I recently agreed to help a new writer with his work and soon realized some of the blogs I wrote a couple years back are exactly what he needs. The thing about writing is that the basic rules never change. Today I’m bringing back an updated version of my original blog, Echoes – Repeat Offenders. I still use the tools mentioned here and I hope you’ll find them useful too.
Every writer new and experienced has a tendency to repeat certain words and phrases. These repeated words are often referred to as “Echoes.” Try reading one of your chapters out loud and you’ll hear the echoes loud and clear. It’s a real eye-opener.
Common Causes of Echoes:
- Using lame and boring “to be” verbs. When used, they often produce not only echoes but also wordy constructions. In other words the writing is clunky.
- Many echoes are subject oriented. For example, let’s say that in one chapter a wagon plays a big part in the action. Echoing “wagon” may be your repeated offense. Subject oriented words are sneaky. At first, they seem absolutely necessary. A closer inspection proves otherwise.
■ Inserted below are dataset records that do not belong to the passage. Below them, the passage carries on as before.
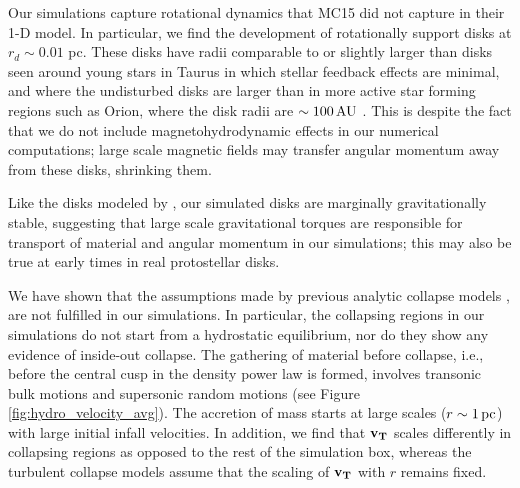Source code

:\documentclass[../dissertation.tex]{subfiles}
\begin{document}
Our simulations capture rotational dynamics that MC15 did not capture in their 1-D model.  
In particular, we find the development of rotationally support disks at $r_d \sim 0.01$ pc.  
These disks have radii comparable to  or slightly larger than disks seen around 
young stars in Taurus \citep{1999AJ....117.1490P} in which stellar feedback effects are minimal,
and where the undisturbed disks are larger than in more active star forming regions such as Orion, 
where the disk radii are $\sim 100\,\rm AU$ \citep{2011ARA&A..49...67W}.  
This is despite the fact that we do not include magnetohydrodynamic effects 
in our numerical computations;  large scale magnetic fields may transfer angular 
momentum away from these disks, shrinking them.  

Like the disks modeled by \citet{2010ApJ...708.1585K},
our simulated disks are 
marginally gravitationally stable, suggesting that large scale gravitational torques are 
responsible for transport of material and angular momentum in our simulations; this may
also be true at early times in real protostellar disks.  

We have shown that the assumptions made by previous analytic collapse models
\citep{1977ApJ...214..488S,1992ApJ...396..631M,1997ApJ...476..750M,2003ApJ...585..850M}, 
are not fulfilled in our simulations.  In particular, 
the collapsing regions in our simulations do not start from a hydrostatic equilibrium, nor 
do they show any evidence of inside-out collapse.  The gathering of material before collapse, i.e.,
before the central cusp in the density power law is formed, involves transonic bulk motions 
and supersonic random motions (see Figure \ref{fig:hydro_velocity_avg}). The accretion of mass starts at large 
scales ($r\sim 1\,\rm pc$) with large initial infall velocities.  In addition, we find that $\mathbf{v_T}$ 
scales differently in collapsing regions as opposed to the rest of the simulation box, 
whereas the turbulent collapse models \citep{1997ApJ...476..750M,2003ApJ...585..850M} assume 
that the scaling of $\mathbf{v_T}$ with $r$ remains fixed.  

\end{document}
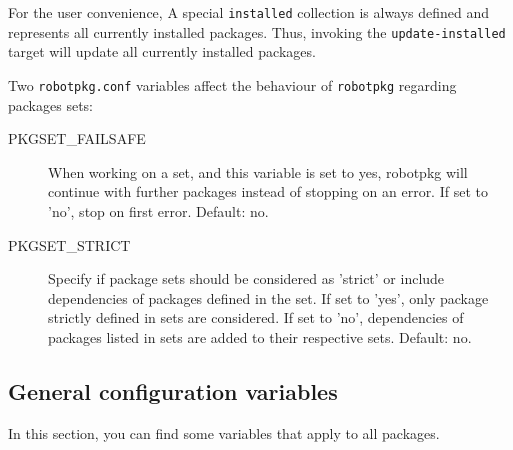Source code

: For  the user  convenience,  A  special {\tt  installed}  collection is  always
defined  and represents all  currently installed  packages. Thus,  invoking the
{\tt update-installed} target will update all currently installed packages.

Two {\tt robotpkg.conf} variables affect the behaviour of {\tt robotpkg}
regarding packages sets:

\begin{description}
   \item[PKGSET\_FAILSAFE] When working on a set, and this variable is set to
   yes, robotpkg will continue with further packages instead of stopping on an
   error. If set to 'no', stop on first error. Default: no.

   \item[PKGSET\_STRICT] Specify if package sets should be considered as
   'strict' or include dependencies of packages defined in the set. If set to
   'yes', only package strictly defined in sets are considered. If set to 'no',
   dependencies of packages listed in sets are added to their respective
   sets. Default: no.
\end{description}

\subsection{General configuration variables} %

In  this  section,  you can   find some  variables   that apply  to  all \robotpkg
packages.


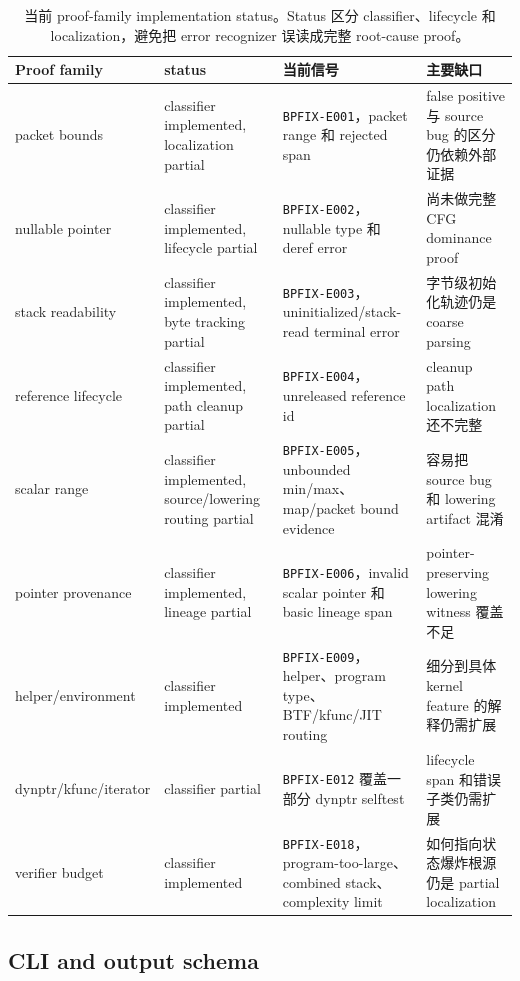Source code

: \documentclass[letterpaper,twocolumn,10pt]{article}
\newcommand{\code}[1]{\texttt{#1}}
\begin{document}
\begin{table}[t]
\centering
\small
\caption{当前 proof-family implementation status。Status 区分 classifier、lifecycle 和 localization，避免把 error recognizer 误读成完整 root-cause proof。}
\label{tab:impl-status}
\begin{tabularx}{\textwidth}{@{}l l X X@{}}
\toprule
Proof family & status & 当前信号 & 主要缺口 \\
\midrule
packet bounds & classifier implemented, localization partial & \code{BPFIX-E001}，packet range 和 rejected span & false positive 与 source bug 的区分仍依赖外部证据 \\
nullable pointer & classifier implemented, lifecycle partial & \code{BPFIX-E002}，nullable type 和 deref error & 尚未做完整 CFG dominance proof \\
stack readability & classifier implemented, byte tracking partial & \code{BPFIX-E003}，uninitialized/stack-read terminal error & 字节级初始化轨迹仍是 coarse parsing \\
reference lifecycle & classifier implemented, path cleanup partial & \code{BPFIX-E004}，unreleased reference id & cleanup path localization 还不完整 \\
scalar range & classifier implemented, source/lowering routing partial & \code{BPFIX-E005}，unbounded min/max、map/packet bound evidence & 容易把 source bug 和 lowering artifact 混淆 \\
pointer provenance & classifier implemented, lineage partial & \code{BPFIX-E006}，invalid scalar pointer 和 basic lineage span & pointer-preserving lowering witness 覆盖不足 \\
helper/environment & classifier implemented & \code{BPFIX-E009}，helper、program type、BTF/kfunc/JIT routing & 细分到具体 kernel feature 的解释仍需扩展 \\
dynptr/kfunc/iterator & classifier partial & \code{BPFIX-E012} 覆盖一部分 dynptr selftest & lifecycle span 和错误子类仍需扩展 \\
verifier budget & classifier implemented & \code{BPFIX-E018}，program-too-large、combined stack、complexity limit & 如何指向状态爆炸根源仍是 partial localization \\
\bottomrule
\end{tabularx}
\end{table}

\subsection{CLI and output schema}
\end{document}
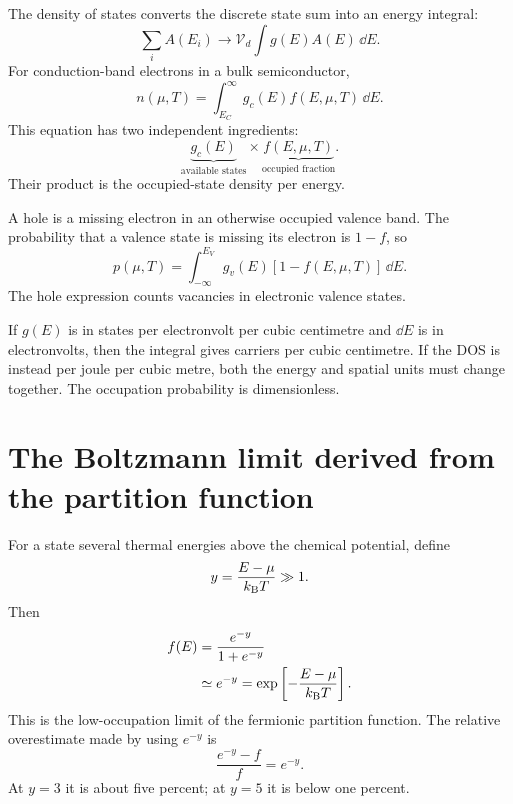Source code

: The density of states converts the discrete state sum into an energy integral:
\begin{equation}
  \sum_i A(E_i)
  \longrightarrow
  \mathcal V_d\int g(E)A(E)\,\dd E.
  \label{eq:state-sum-to-dos-integral}
\end{equation}
For conduction-band electrons in a bulk semiconductor,
\begin{equation}
  \boxed{
  n(\mu,T)
  =\int_{E_C}^{\infty}
   g_c(E)f(E,\mu,T)\,\dd E.
  }
  \label{eq:statmech-electron-concentration}
\end{equation}
This equation has two independent ingredients:
\begin{equation}
  \underbrace{g_c(E)}_{\text{available states}}
  \times
  \underbrace{f(E,\mu,T)}_{\text{occupied fraction}}.
  \label{eq:states-times-occupation}
\end{equation}
Their product is the occupied-state density per energy.

A hole is a missing electron in an otherwise occupied valence band.  The
probability that a valence state is missing its electron is $1-f$, so
\begin{equation}
  \boxed{
  p(\mu,T)
  =\int_{-\infty}^{E_V}
   g_v(E)[1-f(E,\mu,T)]\,\dd E.
  }
  \label{eq:statmech-hole-concentration}
\end{equation}
The hole expression counts vacancies in electronic valence states.

\begin{modelcheck}
If $g(E)$ is in states per electronvolt per cubic centimetre and $\dd E$ is in
electronvolts, then the integral gives carriers per cubic centimetre.  If the
DOS is instead per joule per cubic metre, both the energy and spatial units must
change together.  The occupation probability is dimensionless.
\end{modelcheck}

\section{The Boltzmann limit derived from the partition function}

For a state several thermal energies above the chemical potential, define
\begin{equation}
  y=\frac{E-\mu}{\kb T}\gg1.
  \label{eq:statmech-boltzmann-reduced-energy}
\end{equation}
Then
\begin{equation}
\begin{aligned}
  f(E)
  &=\frac{e^{-y}}{1+e^{-y}}\\
  &\simeq e^{-y}
  =\exp\left[-\frac{E-\mu}{\kb T}\right].
\end{aligned}
  \label{eq:statmech-boltzmann-tail}
\end{equation}
This is the low-occupation limit of the fermionic partition function.  The
relative overestimate made by using
$e^{-y}$ is
\begin{equation}
  \frac{e^{-y}-f}{f}=e^{-y}.
  \label{eq:statmech-boltzmann-relative-error}
\end{equation}
At $y=3$ it is about five percent; at $y=5$ it is below one percent.

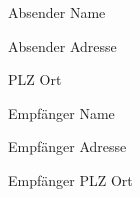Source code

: \documentclass{letter}
\begin{document}
  
Absender Name
   
Absender Adresse
   
PLZ Ort
     
\vspace{1.0in}\large
\setlength\parindent{3.6in}
      
Empf\"anger Name
       
Empf\"anger Adresse
        
Empf\"anger PLZ Ort
 
\end{document}
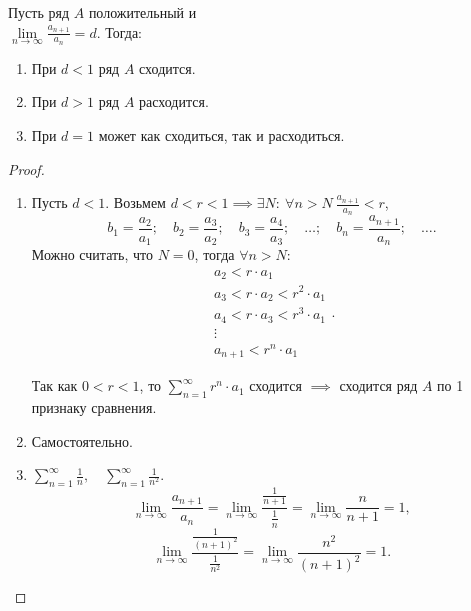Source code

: \begin{theorem}
    Пусть ряд $A$ положительный и  \\ $ \underset{n\rightarrow\infty}{\lim}\frac{a_{n+1}}{a_n} = d $. Тогда:
    \begin{enumerate}
        \item При $d < 1$ ряд $A$ сходится.
        \item При $d > 1$ ряд $A$ расходится.
        \item При $d = 1$ может как сходиться, так и расходиться.
    \end{enumerate}
\end{theorem}

\begin{proof}\leavevmode
    \begin{enumerate}
        \item Пусть $d < 1$. Возьмем $d < r < 1 \implies \exists N: \ \forall n > N \ \frac{a_{n+1}}{a_n}<r $,
              \[
                  b_1 = \frac{a_2}{a_1}; \quad b_2 = \frac{a_3}{a_2}; \quad b_3 = \frac{a_4}{a_3}; \quad \ldots; \quad b_n = \frac{a_{n+1}}{a_n}; \quad \ldots.
              \]
              Можно считать, что $N=0$, тогда $\forall n > N$:
              \[
                  \begin{array}{l}
                      a_2 < r \cdot a_1                 \\
                      a_3 < r \cdot a_2 < r^2 \cdot a_1 \\
                      a_4 < r \cdot a_3 < r^3 \cdot a_1 \\
                      \vdots                            \\
                      a_{n+1} < r^n \cdot a_1
                  \end{array}.
              \]

              Так как $0 < r < 1$, то $\sum_{n=1}^{\infty} r^n \cdot a_1$ сходится $\implies$ сходится ряд $A$ по 1 признаку сравнения.
        \item Самостоятельно.
        \item $\sum_{n=1}^{\infty}\frac{1}{n}, \quad \sum_{n=1}^{\infty}\frac{1}{n^2}$.
              \[
                  \underset{n\rightarrow\infty}{\lim}\frac{a_{n+1}}{a_n} = \underset{n\rightarrow\infty}{\lim}\frac{\frac{1}{n+1}}{\frac{1}{n}} = \underset{n\rightarrow\infty}{\lim}\frac{n}{n+1} = 1,
              \]
              \[
                  \underset{n\rightarrow\infty}{\lim}\frac{\frac{1}{(n+1)^2}}{\frac{1}{n^2}} = \underset{n\rightarrow\infty}{\lim}\frac{n^2}{(n+1)^2} = 1.
              \]
    \end{enumerate}
\end{proof}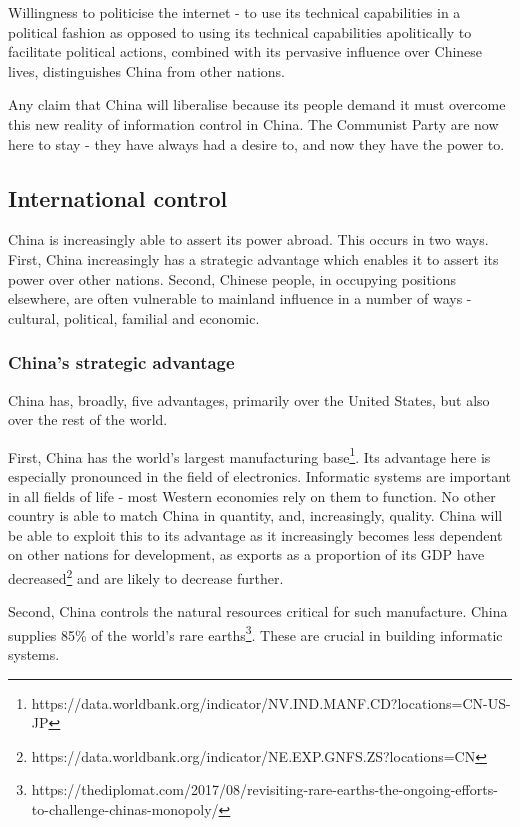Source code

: 	Willingness to politicise the internet - to use its technical
	capabilities in a political fashion as opposed to using its technical
	capabilities apolitically to facilitate political actions, combined with
	its pervasive influence over Chinese lives, distinguishes China from other nations.

	Any claim that China will liberalise because its people demand it must
	overcome this new reality of information control in China. The Communist
	Party are now here to stay - they have always had a desire to, and now
	they have the power to.


\subsection{International control}\label{international-control}


	China is increasingly able to assert its power abroad. This occurs in
	two ways. First, China increasingly has a strategic advantage which
	enables it to assert its power over other nations. Second, Chinese
	people, in occupying positions elsewhere, are often vulnerable to
	mainland influence in a number of ways - cultural, political, familial
	and economic.


\subsubsection{China's strategic
	advantage}\label{chinas-strategic-advantage}


	China has, broadly, five advantages, primarily over the United States,
	but also over the rest of the world.

	First, China has the world's largest manufacturing base\footnote{https://data.worldbank.org/indicator/NV.IND.MANF.CD?locations=CN-US-JP}.
	Its advantage here is especially pronounced in the field of electronics.
	Informatic systems are important in all fields of life - most Western
	economies rely on them to function. No other country is able to match
	China in quantity, and, increasingly, quality. China will be able to
	exploit this to its advantage as it increasingly becomes less dependent
	on other nations for development, as exports as a proportion of its GDP
	have decreased\footnote{https://data.worldbank.org/indicator/NE.EXP.GNFS.ZS?locations=CN}
	and are likely to decrease further.

	Second, China controls the natural resources critical for such
	manufacture. China supplies 85\% of the world's rare earths\footnote{https://thediplomat.com/2017/08/revisiting-rare-earths-the-ongoing-efforts-to-challenge-chinas-monopoly/}.
	These are crucial in building informatic systems.

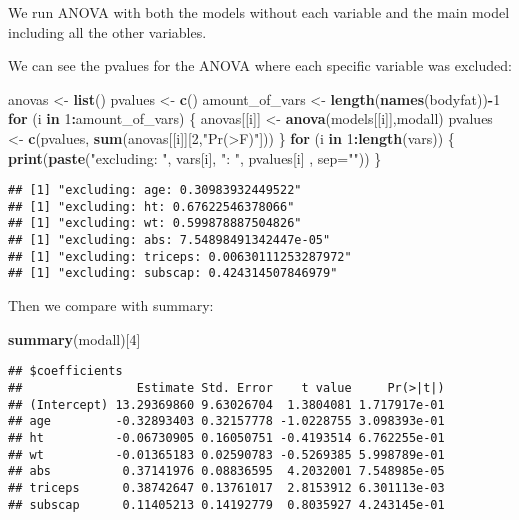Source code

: \documentclass[]{article}
\newenvironment{Shaded}{\begin{snugshade}}{\end{snugshade}}
\newcommand{\ControlFlowTok}[1]{\textcolor[rgb]{0.13,0.29,0.53}{\textbf{#1}}}
\newcommand{\DataTypeTok}[1]{\textcolor[rgb]{0.13,0.29,0.53}{#1}}
\newcommand{\DecValTok}[1]{\textcolor[rgb]{0.00,0.00,0.81}{#1}}
\newcommand{\KeywordTok}[1]{\textcolor[rgb]{0.13,0.29,0.53}{\textbf{#1}}}
\newcommand{\NormalTok}[1]{#1}
\newcommand{\OperatorTok}[1]{\textcolor[rgb]{0.81,0.36,0.00}{\textbf{#1}}}
\newcommand{\StringTok}[1]{\textcolor[rgb]{0.31,0.60,0.02}{#1}}
\begin{document}
We run ANOVA with both the models without each variable and the main
model including all the other variables.

We can see the pvalues for the ANOVA where each specific variable was
excluded:

\begin{Shaded}
\begin{Highlighting}[]
\NormalTok{anovas <-}\StringTok{ }\KeywordTok{list}\NormalTok{()}
\NormalTok{pvalues <-}\StringTok{ }\KeywordTok{c}\NormalTok{()}
\NormalTok{amount_of_vars <-}\StringTok{ }\KeywordTok{length}\NormalTok{(}\KeywordTok{names}\NormalTok{(bodyfat))}\OperatorTok{-}\DecValTok{1}
\ControlFlowTok{for}\NormalTok{ (i }\ControlFlowTok{in} \DecValTok{1}\OperatorTok{:}\NormalTok{amount_of_vars) \{}
\NormalTok{    anovas[[i]] <-}\StringTok{ }\KeywordTok{anova}\NormalTok{(models[[i]],modall)}
\NormalTok{    pvalues <-}\StringTok{ }\KeywordTok{c}\NormalTok{(pvalues, }\KeywordTok{sum}\NormalTok{(anovas[[i]][}\DecValTok{2}\NormalTok{,}\StringTok{"Pr(>F)"}\NormalTok{]))}
\NormalTok{\}}
\ControlFlowTok{for}\NormalTok{ (i }\ControlFlowTok{in} \DecValTok{1}\OperatorTok{:}\KeywordTok{length}\NormalTok{(vars)) \{}
    \KeywordTok{print}\NormalTok{(}\KeywordTok{paste}\NormalTok{(}\StringTok{"excluding: "}\NormalTok{, vars[i], }\StringTok{": "}\NormalTok{, pvalues[i] , }\DataTypeTok{sep=}\StringTok{""}\NormalTok{))}
\NormalTok{\}}
\end{Highlighting}
\end{Shaded}

\begin{verbatim}
## [1] "excluding: age: 0.30983932449522"
## [1] "excluding: ht: 0.67622546378066"
## [1] "excluding: wt: 0.599878887504826"
## [1] "excluding: abs: 7.54898491342447e-05"
## [1] "excluding: triceps: 0.00630111253287972"
## [1] "excluding: subscap: 0.424314507846979"
\end{verbatim}

Then we compare with summary:

\begin{Shaded}
\begin{Highlighting}[]
\KeywordTok{summary}\NormalTok{(modall)[}\DecValTok{4}\NormalTok{]}
\end{Highlighting}
\end{Shaded}

\begin{verbatim}
## $coefficients
##                Estimate Std. Error    t value     Pr(>|t|)
## (Intercept) 13.29369860 9.63026704  1.3804081 1.717917e-01
## age         -0.32893403 0.32157778 -1.0228755 3.098393e-01
## ht          -0.06730905 0.16050751 -0.4193514 6.762255e-01
## wt          -0.01365183 0.02590783 -0.5269385 5.998789e-01
## abs          0.37141976 0.08836595  4.2032001 7.548985e-05
## triceps      0.38742647 0.13761017  2.8153912 6.301113e-03
## subscap      0.11405213 0.14192779  0.8035927 4.243145e-01
\end{verbatim}
\end{document}
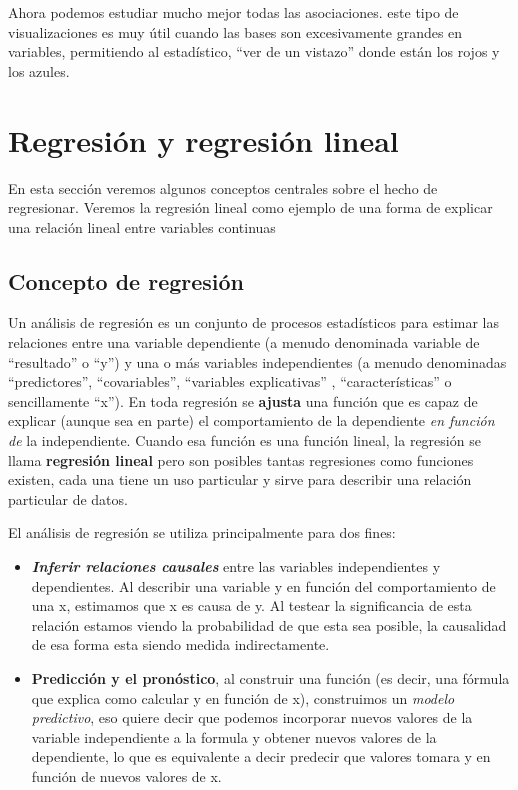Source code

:\documentclass[
]{book}
\begin{document}
Ahora podemos estudiar mucho mejor todas las asociaciones. este tipo de visualizaciones es muy útil cuando las bases son excesivamente grandes en variables, permitiendo al estadístico, ``ver de un vistazo'' donde están los rojos y los azules.

\hypertarget{regresiuxf3n-y-regresiuxf3n-lineal}{%
\chapter{Regresión y regresión lineal}\label{regresiuxf3n-y-regresiuxf3n-lineal}}

En esta sección veremos algunos conceptos centrales sobre el hecho de regresionar. Veremos la regresión lineal como ejemplo de una forma de explicar una relación lineal entre variables continuas

\hypertarget{concepto-de-regresiuxf3n}{%
\section{Concepto de regresión}\label{concepto-de-regresiuxf3n}}

Un análisis de regresión es un conjunto de procesos estadísticos para estimar las relaciones entre una variable dependiente (a menudo denominada variable de ``resultado'' o ``y'') y una o más variables independientes (a menudo denominadas ``predictores'', ``covariables'', ``variables explicativas'' , ``características'' o sencillamente ``x''). En toda regresión se \textbf{ajusta} una función que es capaz de explicar (aunque sea en parte) el comportamiento de la dependiente \emph{en función de} la independiente. Cuando esa función es una función lineal, la regresión se llama \textbf{regresión lineal} pero son posibles tantas regresiones como funciones existen, cada una tiene un uso particular y sirve para describir una relación particular de datos.

El análisis de regresión se utiliza principalmente para dos fines:

\begin{itemize}
\item
  \textbf{\emph{Inferir relaciones causales}} entre las variables independientes y dependientes. Al describir una variable y en función del comportamiento de una x, estimamos que x es causa de y. Al testear la significancia de esta relación estamos viendo la probabilidad de que esta sea posible, la causalidad de esa forma esta siendo medida indirectamente.
\item
  \textbf{Predicción y el pronóstico}, al construir una función (es decir, una fórmula que explica como calcular y en función de x), construimos un \emph{modelo predictivo}, eso quiere decir que podemos incorporar nuevos valores de la variable independiente a la formula y obtener nuevos valores de la dependiente, lo que es equivalente a decir predecir que valores tomara y en función de nuevos valores de x.
\end{itemize}
\end{document}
I don’t know about you, but I don’t have time to read my entire book out loud to find echoes. I’ve found a couple websites that simplify the task. The first one is www.wordcounter.com/ This sight list the words used in your chapter and how many times they were used.
Another echo finding website is www.sporkforge.com/ I like this one best as it lists both repeated words and phrases. This site also provides the average amount of words per sentence, number of question marks, exclamations, quotes etc. Why is that important? Editors hate multitudes of exclamation marks and long convoluted sentences.
In using these sites, I discovered my own set of echoes. Surprisingly, this same set remained consistent throughout my work. I became a maniac, checking my entire manuscript and in the process I made an interesting discovery.
When I reconstructed the sentences to eliminate echoes, the material flowed better. Even the action scenes were energized. Everything became more clear and concise without “sterilizing” my writing style.
Speaking of sterilizing your writing style — don’t. It’s possible to edit your voice right out of your writing. Sometimes words need to be repeated for affect, especially in dialogue.
Like any editing program these sites are only a guide. Use your better judgment. The sites also make note of every she, he, the, and character names. For the most part, these can be ignored. You’ll want to be careful with dialogue too. The way people talk, “is” sometimes clumsy. Don’t sterilize dialogue to the point that all characters sound like stuffy professors.
Should these tools be used for every chapter?
This is your choice. My recommendation is to run your current work through the tool and study the results. In time you’ll become so attuned to your personal echoes that avoiding them becomes automatic.
Below is a list of the most common echoes but once you use the website tools you might find your own unique Repeat Offenders. Make a list, or add to the one below.
The words in bold are the bad boys, that is, words that most writers repeat too often. The number one word that is most abused is “you.” “But” runs a close second. Body parts are almost always repeat offenders. Don’t leave a lot of these lying around. Sorry, I just had to say that.
PS. I’m still working on my new book cover and can’t wait to show everyone the results!